Transformers for Vision/DETR

Published in

The Startup

5 min readJul 11, 2020

Transformers are widely known for their accomplishments in the field of NLP. Recent investigations prove that transformers have the inherent ability to generalize and fit into many tasks, this inherent capability of the architecture has become the primary reason to adopt the transformers in the vision field

What is DETR? Why DETR?

well, DETR stands for “detecting transformers”. This was proposed by FAIR and the benchmarks are slightly better than Faster-RCNN

Existing object detection frameworks are carefully crafted with different design principles. Two-stage detectors(Faster RCNN) predict boxes w.r.t. proposals, whereas single-stage methods(YOLO) make predictions w.r.t. anchors or a grid of possible object centers.
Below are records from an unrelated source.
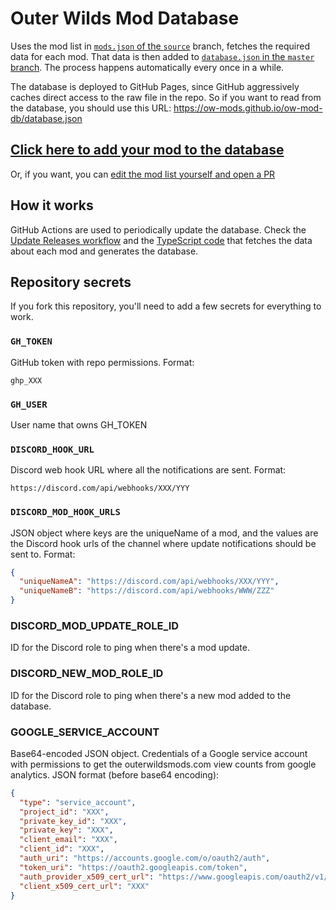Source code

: # Outer Wilds Mod Database

Uses the mod list in [`mods.json` of the `source`](https://github.com/ow-mods/ow-mod-db/blob/source/mods.json) branch, fetches the required data for each mod. That data is then added to [`database.json` in the `master` branch](https://ow-mods.github.io/ow-mod-db/database.json). The process happens automatically every once in a while.

The database is deployed to GitHub Pages, since GitHub aggressively caches direct access to the raw file in the repo. So if you want to read from the database, you should use this URL: https://ow-mods.github.io/ow-mod-db/database.json

## [Click here to add your mod to the database](https://github.com/ow-mods/ow-mod-db/issues/new?labels=add-mod&template=add-mod.yml&title=%5BYour+mod+name+here%5D)

Or, if you want, you can [edit the mod list yourself and open a PR](https://github.com/ow-mods/outer-wilds-mod-db/edit/source/mods.json)

## How it works

GitHub Actions are used to periodically update the database. Check the [Update Releases workflow](https://github.com/ow-mods/ow-mod-db/blob/source/.github/workflows/update-releases.yml) and the [TypeScript code](https://github.com/ow-mods/ow-mod-db/tree/source/scripts) that fetches the data about each mod and generates the database.

## Repository secrets

If you fork this repository, you'll need to add a few secrets for everything to work.

### `GH_TOKEN`

GitHub token with repo permissions. Format:

```
ghp_XXX
```

### `GH_USER`

User name that owns GH_TOKEN

### `DISCORD_HOOK_URL`

Discord web hook URL where all the notifications are sent. Format:

```
https://discord.com/api/webhooks/XXX/YYY
```

### `DISCORD_MOD_HOOK_URLS`

JSON object where keys are the uniqueName of a mod, and the values are the Discord hook urls of the channel where update notifications should be sent to. Format:

```json
{
  "uniqueNameA": "https://discord.com/api/webhooks/XXX/YYY",
  "uniqueNameB": "https://discord.com/api/webhooks/WWW/ZZZ"
}
```

### DISCORD_MOD_UPDATE_ROLE_ID

ID for the Discord role to ping when there's a mod update.

### DISCORD_NEW_MOD_ROLE_ID

ID for the Discord role to ping when there's a new mod added to the database.

### GOOGLE_SERVICE_ACCOUNT

Base64-encoded JSON object. Credentials of a Google service account with permissions to get the outerwildsmods.com view counts from google analytics. JSON format (before base64 encoding):

```json
{
  "type": "service_account",
  "project_id": "XXX",
  "private_key_id": "XXX",
  "private_key": "XXX",
  "client_email": "XXX",
  "client_id": "XXX",
  "auth_uri": "https://accounts.google.com/o/oauth2/auth",
  "token_uri": "https://oauth2.googleapis.com/token",
  "auth_provider_x509_cert_url": "https://www.googleapis.com/oauth2/v1/certs",
  "client_x509_cert_url": "XXX"
}
```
The performance of these systems is influenced by post-processing steps to collapse near-duplicate predictions (NMS), and the exact way these initial guesses are set (anchor boxes). DETR proposes an end-to-end architecture by eliminating any customized layers and can predict the bounding boxes w.r.t to the input Image(absolute box prediction).

DETR architecture

DETR mainly comprises of four blocks as depicted in the below diagram

Backbone
Transformer Encoder
Transformer Decoder
Prediction heads

End-to-End Object Detection with Transformers

Backbone.

Starting from the initial image a CNN backbone generates a lower-resolution activation map. The input images are batched together, applying 0-padding adequately to ensure they all have the same dimensions (H, W) as the largest image of the batch.

Transformer Encoder

The transformer encoder expects a sequence as input, hence we collapse the feature map from the backbone into a 1-d vector. Since the transformer architecture has no order for the sequences (why do we need an order at all? ), we supplement it with fixed positional encoding’s that are added to the input before passing it into a multi-head attention module. I am not explaining Transformers in detail since there are many great tutorials, but at high-level attention mechanism is key for the success of this architecture. The extracted latent features from the CNN backbone are passed to the multi-head attention module where each extracted feature is allowed to interact with every other extracted feature with the help of query, key, and value mechanism. This should have helped the network to figure out the features that belong to a single object and distinguish with other objects which lie very close even if the object is of the same class. That is why Transformers are so powerful at generalizing the aspects.

Transformer decoder

A standard transformer decoder expects three inputs queries, keys, and values. Outputs from the encoder are passed as keys and values to the decoder but what are queries to the decoder? well, formulation of decoder part is fairly cool, queries are simply numbers ranging from 1 to N which are passed as embedding’s and the number of objects detected by the model is equal to the value N. So what do these queries do? These queries try to ask what objects lie at a specific position E.g. embedding for value 1 might ask for the objects present in the bottom left corner as shown in the below diagram.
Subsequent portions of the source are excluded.